Compare-se, por exemplo, a defesa que Jacob faz da composição de Jobim com o seguinte relato de Chico Buarque: “Para todas as pessoas da minha geração, ‘Chega de Saudade’, o tema que iniciou a bossa nova, composto por Vinicius e Jobim e cantada por João Gilberto, foi uma epifania, uma grande revelação. Posso lembrar perfeitamente o momento em que a escutei pela primeira vez, aos 15 anos, mas afirmo que todos os músicos de idade parecida com a minha poderiam lhe contar onde, como e em que momento a descobriram. Caetano Veloso, Gilberto Gil, Edu Lobo... Ela mudou nossas vidas [...]. Considerávamos que era o que se devia fazer, o poder daquela música era tão forte que marcou nossos caminhos (BUARQUE, 2005)” (BOLLOS, 2007 , p. 143).

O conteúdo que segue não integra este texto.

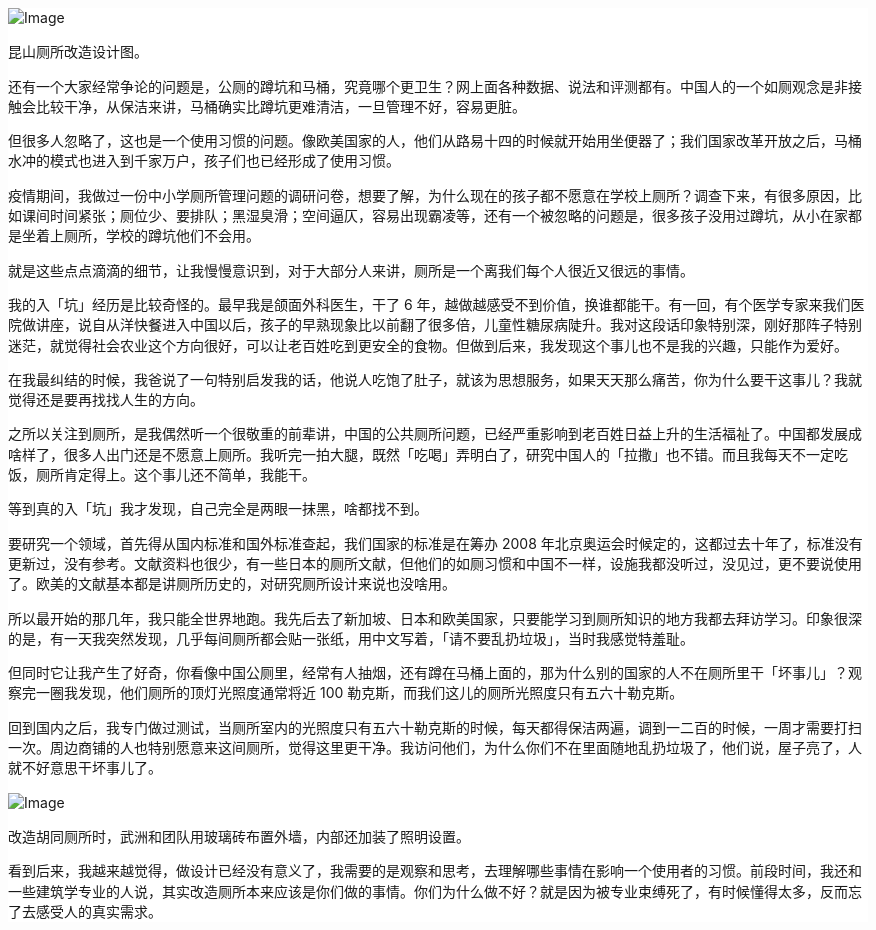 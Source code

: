   

![Image](https://mmbiz.qpic.cn/mmbiz_png/DezXb6Zd7SgO96c4ufLRA9Dm1Fq7LBSHibj0cic2HHnteFWXbcplsw0qP0S1MAHbCY9edLdTYxw6anQTiaJRbUfng/640?wx_fmt=png&from=appmsg)

昆山厕所改造设计图。

  

还有一个大家经常争论的问题是，公厕的蹲坑和马桶，究竟哪个更卫生？网上面各种数据、说法和评测都有。中国人的一个如厕观念是非接触会比较干净，从保洁来讲，马桶确实比蹲坑更难清洁，一旦管理不好，容易更脏。

  

但很多人忽略了，这也是一个使用习惯的问题。像欧美国家的人，他们从路易十四的时候就开始用坐便器了；我们国家改革开放之后，马桶水冲的模式也进入到千家万户，孩子们也已经形成了使用习惯。

  

疫情期间，我做过一份中小学厕所管理问题的调研问卷，想要了解，为什么现在的孩子都不愿意在学校上厕所？调查下来，有很多原因，比如课间时间紧张；厕位少、要排队；黑湿臭滑；空间逼仄，容易出现霸凌等，还有一个被忽略的问题是，很多孩子没用过蹲坑，从小在家都是坐着上厕所，学校的蹲坑他们不会用。

  

就是这些点点滴滴的细节，让我慢慢意识到，对于大部分人来讲，厕所是一个离我们每个人很近又很远的事情。

  

我的入「坑」经历是比较奇怪的。最早我是颌面外科医生，干了 6 年，越做越感受不到价值，换谁都能干。有一回，有个医学专家来我们医院做讲座，说自从洋快餐进入中国以后，孩子的早熟现象比以前翻了很多倍，儿童性糖尿病陡升。我对这段话印象特别深，刚好那阵子特别迷茫，就觉得社会农业这个方向很好，可以让老百姓吃到更安全的食物。但做到后来，我发现这个事儿也不是我的兴趣，只能作为爱好。

  

在我最纠结的时候，我爸说了一句特别启发我的话，他说人吃饱了肚子，就该为思想服务，如果天天那么痛苦，你为什么要干这事儿？我就觉得还是要再找找人生的方向。

  

之所以关注到厕所，是我偶然听一个很敬重的前辈讲，中国的公共厕所问题，已经严重影响到老百姓日益上升的生活福祉了。中国都发展成啥样了，很多人出门还是不愿意上厕所。我听完一拍大腿，既然「吃喝」弄明白了，研究中国人的「拉撒」也不错。而且我每天不一定吃饭，厕所肯定得上。这个事儿还不简单，我能干。

  

等到真的入「坑」我才发现，自己完全是两眼一抹黑，啥都找不到。

  

要研究一个领域，首先得从国内标准和国外标准查起，我们国家的标准是在筹办 2008 年北京奥运会时候定的，这都过去十年了，标准没有更新过，没有参考。文献资料也很少，有一些日本的厕所文献，但他们的如厕习惯和中国不一样，设施我都没听过，没见过，更不要说使用了。欧美的文献基本都是讲厕所历史的，对研究厕所设计来说也没啥用。

  

所以最开始的那几年，我只能全世界地跑。我先后去了新加坡、日本和欧美国家，只要能学习到厕所知识的地方我都去拜访学习。印象很深的是，有一天我突然发现，几乎每间厕所都会贴一张纸，用中文写着，「请不要乱扔垃圾」，当时我感觉特羞耻。

  

但同时它让我产生了好奇，你看像中国公厕里，经常有人抽烟，还有蹲在马桶上面的，那为什么别的国家的人不在厕所里干「坏事儿」？观察完一圈我发现，他们厕所的顶灯光照度通常将近 100 勒克斯，而我们这儿的厕所光照度只有五六十勒克斯。

  

回到国内之后，我专门做过测试，当厕所室内的光照度只有五六十勒克斯的时候，每天都得保洁两遍，调到一二百的时候，一周才需要打扫一次。周边商铺的人也特别愿意来这间厕所，觉得这里更干净。我访问他们，为什么你们不在里面随地乱扔垃圾了，他们说，屋子亮了，人就不好意思干坏事儿了。

  

![Image](https://mmbiz.qpic.cn/mmbiz_png/DezXb6Zd7SgO96c4ufLRA9Dm1Fq7LBSHwicsddgE1dqnCQEahjP4fzcpEghEIo2NP30kFmFpaY50wCar9szd1QA/640?wx_fmt=png&from=appmsg)

改造胡同厕所时，武洲和团队用玻璃砖布置外墙，内部还加装了照明设置。

  

看到后来，我越来越觉得，做设计已经没有意义了，我需要的是观察和思考，去理解哪些事情在影响一个使用者的习惯。前段时间，我还和一些建筑学专业的人说，其实改造厕所本来应该是你们做的事情。你们为什么做不好？就是因为被专业束缚死了，有时候懂得太多，反而忘了去感受人的真实需求。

Apontando para a coexistência de forças “tradicionais” e “modernas” na materialidade musical da canção, assim como para o potencial reflexivo da poesia, Caetano Veloso vê em “Chega de saudade” uma composição cheia de “novidades que soavam como atavismos - ou experimentações que soavam como lembranças”. Entendia, assim, que ela continha em si os elementos decisivos da bossa nova, e, portanto, que ela ocupava o lugar de “canção-manifesto e [...] obra mestra do movimento: a nave-mãe” (VELOSO, 1997, p. 226-227).
Dialogo aqui com os textos referenciais de Mammì (1992) e Garcia (1999) anteriormente destacados.
A relação entre a problemática da modernização socioeconômica e a da modernização musical era tão evidente que, na mesma carta em que comenta “Chega de saudade”, Jacob do Bandolim responde à ascensão internacional da bossa nova relacionando-a, como fez Jobim, com problemas de ordem econômica: “[q]ue aliviem a nossa balança comercial, são meus sinceros votos” (apud PAZ, 1997, p. 168).